Hosanna is an ancient cry for salvation. It translates as: ‘Save us! Bring about salvation!’ Imagine some people trapped in a vehicle involved in a serious accident. Their cry ‘Save us!’ captures what the Scriptures express in Hosanna.
We find this cry in the Psalm 118 where it is immediately followed by ‘Blessed is he who comes in the name of the Lord!’ Thus the cry of the people for their liberation: ‘Hosanna!’ is answered when that cry still resounds.
My Dear Sisters and Brothers! As we, as the Church, shout today ‘Hosanna!’ it is not only repeating what the crowds in Jerusalem did. We, the People of God gathered in this land of the Holy Spirit at the beginning of the Third Millennium, are a portion of the human family. By our various relationships we are connected to so many people and thus we are also connected to their joys and sorrows, hopes and fears, achievements and failures which result in discouragement, confusion and resentment. From the midst of that situation, our modern situation, today on Palm Sunday, and in fact at every Mass when we sing: “Holy Holy, Holy Lord… Hosanna in the highest!’ we cry for salvation: “Save us! Bring about salvation!’
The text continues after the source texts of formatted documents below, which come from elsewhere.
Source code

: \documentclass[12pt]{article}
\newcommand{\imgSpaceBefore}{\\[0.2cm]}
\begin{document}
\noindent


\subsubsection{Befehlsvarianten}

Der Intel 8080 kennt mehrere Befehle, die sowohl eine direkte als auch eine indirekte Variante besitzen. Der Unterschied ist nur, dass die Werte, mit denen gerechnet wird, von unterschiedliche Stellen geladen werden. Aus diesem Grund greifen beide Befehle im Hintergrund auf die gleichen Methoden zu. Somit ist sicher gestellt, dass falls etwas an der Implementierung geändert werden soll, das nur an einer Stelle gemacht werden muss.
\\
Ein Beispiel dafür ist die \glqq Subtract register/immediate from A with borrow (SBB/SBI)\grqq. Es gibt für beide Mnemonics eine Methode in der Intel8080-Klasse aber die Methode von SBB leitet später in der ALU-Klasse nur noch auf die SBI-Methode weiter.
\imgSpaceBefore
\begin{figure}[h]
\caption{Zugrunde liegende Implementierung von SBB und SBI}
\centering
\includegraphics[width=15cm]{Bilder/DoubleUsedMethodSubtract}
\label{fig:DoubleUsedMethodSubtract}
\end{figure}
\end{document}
We may be overwhelmed by distort and discord which we witness in the society. We may be frightened by how countries face other countries and how the fundamental right of individuals to life has been gradually removed. Inspired by that, in unison with the whole Church spread throughout the world and with all people whose condition cries out for the hope which only Jesus Christ can fully bring, we cry out: “Hosanna! Save us! Bring about salvation!’
However our cry today is also our way of evangelising, preaching Good News. As I said before, in the Psalm 118 the cry for salvation was immediately answered. The cry of the people in Jerusalem was answered too as the Saviour entered their city for their salvation. The cry we articulate today has been also answered. The Saviour who entered the Holy City two thousand years ago hasn’t abandoned his human sisters and brothers. In the mystery of the Holy Spirit sent from his saving Death and Resurrection he offers all the salvation which is about re-establishing our broken relationship with the Father, the Son and the Holy Spirit. Thus our Hosanna is not simply about the future but about the present. Because of Jesus saving Death and Resurrection our Hosanna is joyful as it announces ‘the Salvation has come.’
If those trapped in the crashed vehicle could express their need to be rescued by crying Hosanna, upon seeing an ambulance and fire brigade arriving they could cry Hosanna again. This time it would mean ‘the rescue has come.’
In our liturgical Hosanna, today and at every Mass, we are called to be both attentive observants of what is going on in our Church and our society and believing disciples of the Lord who announce and celebrate his coming and his salvation.
Have a Blessed Holy Week and a life changing Paschal Triduum.